A MESSY POWER STRUGGLE on the King County Council two weeks ago displaced moderate Republican Council President Louise Miller with conservative Republican Pete Von Reichbauer. There are some likely consequences to the Republican consolidation: greater difficulty making up for I-695 budget cuts, and probable hits to social services and transit. What's not as well publicized, but equally important, is the Republicans' decision to remove Council Member Larry Gossett as chairman of the Law, Justice, and Human Services Committee, which oversees operations at the county jail. (With much less power, Gossett will still sit on the committee.) Gossett, who represents Capitol Hill and the Central Area, will now handle largely rural issues as chair of the Regional Policy Committee.

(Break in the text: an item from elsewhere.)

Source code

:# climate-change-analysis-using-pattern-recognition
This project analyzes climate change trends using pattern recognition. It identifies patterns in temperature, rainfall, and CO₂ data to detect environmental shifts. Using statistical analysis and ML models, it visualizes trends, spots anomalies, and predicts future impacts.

The timing of this change is ominous: Events during the WTO conference, which Gossett followed closely, revealed abuses at the county jail that made street cops look merely impolite. Now, those abuses aren't likely to get the fine-tuned attention they deserve from the council.

The way Gossett sees it, there was concern in the Republican caucus about his public statements concerning conditions at the jail. "When I planned a meeting around these issues, members were upset," Gossett says. "Basically they condemned the messenger." The committee has been turned over to West Seattle Council Member Greg Nickels, who, in the words of his aide Marco Lowe, "was not involved in WTO." Nickels isn't likely to kick up a big fuss about abuses in the jail, thanks to his likely run for mayor in 2001.

Gossett, who is black, is a Central Area activist whose roots go back to the civil rights battles of the '60s. That sensibility clearly primed him to oversee the jail. Thirty-seven percent of the inmates in the King County Jail are black, almost four times the proportion reflected in the general population. Gossett aide Cindy Domingo says "disproportionality" is one of Gossett's chief concerns, and that he had hoped to press forward with addressing it further as chair. Domingo also boasted about Gossett's record as chairman: He was instrumental in stopping cuts in Human Services, and he helped launch the Safe Communities Initiative, which contacts youth in the schools to work on the roots of violence. And last year he oversaw the restructuring of the Juvenile Detention Center, where 38 percent of the internees are black.

Reports of abuse in the King County Jail during the WTO conference simply upped the ante for Gossett ["Jail House Shock," December 23, 1999]. Gossett, in fact, has a cousin who was briefly in the county jail the week of the WTO conference. "Brotherman," Gossett's cousin told him, "they were treating those white prisoners like they were niggers."

Gossett says the regular clientele of the county jail do not feel there is an avenue for their complaints, and moreover, many of them are so caught up in their circumstances, the political process seems a world away. Gossett says this shouldn't compromise "their right to be treated with human dignity." Gossett hopes pending lawsuits from the ACLU and the National Lawyers Guild regarding jail abuses during the WTO conference will help reveal conditions for those still on the inside.

Council President Von Reichbauer's office did not return calls for this article.